** Stored data follows **

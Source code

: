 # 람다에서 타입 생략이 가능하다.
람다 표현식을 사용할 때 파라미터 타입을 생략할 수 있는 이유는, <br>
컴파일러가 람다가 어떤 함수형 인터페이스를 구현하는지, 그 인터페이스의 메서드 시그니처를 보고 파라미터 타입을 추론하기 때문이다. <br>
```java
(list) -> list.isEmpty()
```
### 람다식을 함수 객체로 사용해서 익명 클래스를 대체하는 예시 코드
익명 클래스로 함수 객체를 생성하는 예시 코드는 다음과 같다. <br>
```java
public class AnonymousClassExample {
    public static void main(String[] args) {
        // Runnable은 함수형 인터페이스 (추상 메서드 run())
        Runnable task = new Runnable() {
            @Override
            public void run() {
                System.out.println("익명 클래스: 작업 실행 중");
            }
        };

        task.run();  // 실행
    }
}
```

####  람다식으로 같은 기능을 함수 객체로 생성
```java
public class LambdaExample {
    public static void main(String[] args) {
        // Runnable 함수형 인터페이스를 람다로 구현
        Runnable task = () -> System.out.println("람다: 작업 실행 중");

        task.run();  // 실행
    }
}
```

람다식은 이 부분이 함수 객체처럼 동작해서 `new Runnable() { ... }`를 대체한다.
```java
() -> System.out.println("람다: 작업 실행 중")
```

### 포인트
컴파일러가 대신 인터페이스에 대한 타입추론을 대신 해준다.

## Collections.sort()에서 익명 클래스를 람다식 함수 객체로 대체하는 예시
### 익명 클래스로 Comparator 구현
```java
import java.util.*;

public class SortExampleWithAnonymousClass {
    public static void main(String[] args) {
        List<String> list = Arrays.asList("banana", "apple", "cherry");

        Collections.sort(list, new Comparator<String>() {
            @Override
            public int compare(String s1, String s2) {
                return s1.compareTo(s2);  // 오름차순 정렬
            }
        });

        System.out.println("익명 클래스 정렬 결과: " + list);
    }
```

** End of Stored data **

Your task: The complete listing above is to be output again exactly.

Answer box:
Source code

: # 람다에서 타입 생략이 가능하다.
람다 표현식을 사용할 때 파라미터 타입을 생략할 수 있는 이유는, <br>
컴파일러가 람다가 어떤 함수형 인터페이스를 구현하는지, 그 인터페이스의 메서드 시그니처를 보고 파라미터 타입을 추론하기 때문이다. <br>
```java
(list) -> list.isEmpty()
```
### 람다식을 함수 객체로 사용해서 익명 클래스를 대체하는 예시 코드
익명 클래스로 함수 객체를 생성하는 예시 코드는 다음과 같다. <br>
```java
public class AnonymousClassExample {
    public static void main(String[] args) {
        // Runnable은 함수형 인터페이스 (추상 메서드 run())
        Runnable task = new Runnable() {
            @Override
            public void run() {
                System.out.println("익명 클래스: 작업 실행 중");
            }
        };

        task.run();  // 실행
    }
}
```

####  람다식으로 같은 기능을 함수 객체로 생성
```java
public class LambdaExample {
    public static void main(String[] args) {
        // Runnable 함수형 인터페이스를 람다로 구현
        Runnable task = () -> System.out.println("람다: 작업 실행 중");

        task.run();  // 실행
    }
}
```

람다식은 이 부분이 함수 객체처럼 동작해서 `new Runnable() { ... }`를 대체한다.
```java
() -> System.out.println("람다: 작업 실행 중")
```

### 포인트
컴파일러가 대신 인터페이스에 대한 타입추론을 대신 해준다.

## Collections.sort()에서 익명 클래스를 람다식 함수 객체로 대체하는 예시
### 익명 클래스로 Comparator 구현
```java
import java.util.*;

public class SortExampleWithAnonymousClass {
    public static void main(String[] args) {
        List<String> list = Arrays.asList("banana", "apple", "cherry");

        Collections.sort(list, new Comparator<String>() {
            @Override
            public int compare(String s1, String s2) {
                return s1.compareTo(s2);  // 오름차순 정렬
            }
        });

        System.out.println("익명 클래스 정렬 결과: " + list);
    }
```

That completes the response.